Organisations representing migrants and ethnic minorities in Britain reveal their opposition to the full adoption of the IHRA guidelines
Eighty-four groups representing migrants and ethnic minorities have waded into the Labour antisemitism row by opposing adoption of the internationally-recognised definition.
Organisations including The Society of Black Lawyers and the Muslim Association of Britain claim that guidelines set out by the International Holocaust Remembrance Alliance (IHRA) would “silence” public discussion.
In a letter to The Independent they argue information about the plight of the Palestinians since the creation of Israel 1948 is already being suppressed.
“Public discussion of these facts, and a description of these injustices, would be prohibited under the IHRA’s guidelines, and therefore withholds vital knowledge from the public,” the letter reads.
“This silencing has already begun. Today we can freely describe the racist policies experienced in the era of British and European colonialism … but the colonial history of the Palestinians is continually erased.
“This is a dangerous breach of our own rights, and of the wider British public: we must all hear the full story of the Palestinians in order to make sense of the current discussions about racism and Israel.”
Signatories to the letter include several Palestinian, Muslim and Arab groups such as Arab Labour, the Association of the Palestinian Community in the UK, and Muslim Worker’s Association. The others range from Black Lives Matter UK and Justice for Grenfell to Pakistani Community Centre Oldham and Lesbians and Gays Support the Migrants.
Although Labour has agreed to use the definition in its new code of conduct, it has only adopted seven of the IHRA’s 11 examples of antisemitic behaviour.

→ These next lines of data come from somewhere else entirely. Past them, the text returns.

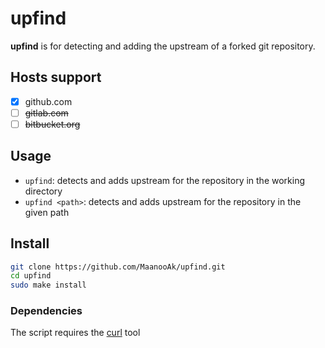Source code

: # upfind

**upfind** is for detecting and adding the upstream of a forked git repository.

## Hosts support

- [x] github.com
- [ ] ~~gitlab.com~~
- [ ] ~~bitbucket.org~~

## Usage

- `upfind`: detects and adds upstream for the repository in the working directory
- `upfind <path>`: detects and adds upstream for the repository in the given path

## Install

```bash
git clone https://github.com/MaanooAk/upfind.git
cd upfind
sudo make install
```

### Dependencies

The script requires the [curl](https://curl.haxx.se/) tool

That decision was widely criticised by Jewish groups and the party’s own MPs, reigniting the row over antisemitism.
Labour’s deputy leader Tom Watson, Momentum founder Jon Lansman and union leaders Tim Roche and Len McCluskey have all joined calls for Labour to adopt the full version.
The letter goes on to raise concerns that far right groups are trying “to deny Palestinians’ basic humanity by suppressing their entire history and current plight”.